Евдокия мирно спала, когда к ее виску прижалось холодное дуло револьвера.
– Пискнешь – пристрелю.
– А… – задохнулась баба.
– Не бойся. Ты мне не нужна, мне надо знать, куда отправилась твоя дочь…
Каким-то шестым чувством, которое чудесно пробуждается под угрозой гибели, Евдокия поняла – лучше не врать. Ну и не стала.
– Савватей ее в город увез.
– Зачем?
– Внук у него. Сказал – родные умерши, пригляд надобен…
– И никого лучше деревенской проститутки не нашлось?

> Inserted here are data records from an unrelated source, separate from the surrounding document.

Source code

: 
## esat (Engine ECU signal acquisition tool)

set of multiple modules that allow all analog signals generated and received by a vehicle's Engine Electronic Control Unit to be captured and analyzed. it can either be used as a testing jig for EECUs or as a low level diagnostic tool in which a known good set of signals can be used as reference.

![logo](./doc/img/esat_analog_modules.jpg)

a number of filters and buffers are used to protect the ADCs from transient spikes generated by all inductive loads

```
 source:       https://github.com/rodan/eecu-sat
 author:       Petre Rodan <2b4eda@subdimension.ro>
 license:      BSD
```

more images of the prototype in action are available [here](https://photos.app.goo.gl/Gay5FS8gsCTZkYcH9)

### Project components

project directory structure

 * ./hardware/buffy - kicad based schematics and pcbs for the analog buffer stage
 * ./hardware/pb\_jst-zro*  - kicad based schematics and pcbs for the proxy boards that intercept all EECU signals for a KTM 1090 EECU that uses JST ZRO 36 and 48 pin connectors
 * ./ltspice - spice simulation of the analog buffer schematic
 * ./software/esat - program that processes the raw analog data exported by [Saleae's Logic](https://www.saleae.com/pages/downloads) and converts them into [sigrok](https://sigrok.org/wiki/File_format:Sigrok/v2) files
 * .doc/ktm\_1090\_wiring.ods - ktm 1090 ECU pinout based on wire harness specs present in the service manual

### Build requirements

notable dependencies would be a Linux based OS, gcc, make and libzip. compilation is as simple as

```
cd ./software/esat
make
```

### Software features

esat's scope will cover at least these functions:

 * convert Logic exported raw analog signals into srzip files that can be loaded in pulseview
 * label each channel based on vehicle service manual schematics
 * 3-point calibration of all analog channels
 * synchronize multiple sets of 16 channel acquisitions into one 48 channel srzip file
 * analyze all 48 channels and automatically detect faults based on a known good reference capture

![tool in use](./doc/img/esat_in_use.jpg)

За дочь Евдокия обиделась, револьвер там, али что…
– Что б ты понимал…
– А ты объясни? – шепнула темнота. – Так, чтоб мне понятно было.
– Кто ж из баб так лесничиху-то обидит? А Ксюха, считай, отрезанный ломоть, соли, не соли, горьше не будет. Уже наплакалась… на то и Марфа не обидится. Она хоть баба крепкая, а не дура…
Яна поняла. Кивнула, забыв, что ее в темноте не видят. Деревня же!
Все связаны, где родством, где выгодой, где еще какими отношениями. И помочь Савватею с его внуком невесть от какой бабы – значит, сильно оскорбить его жену. И детей, естественно…
Кому ж охота нарываться? Кому надо свою семью подставлять? Ведь обидится лесничиха наверняка, а деревенская обида, равно как и деревенская память – крепкие. Спустя пятьдесят лет тебе пакость припомнят! Внукам твоим потычут!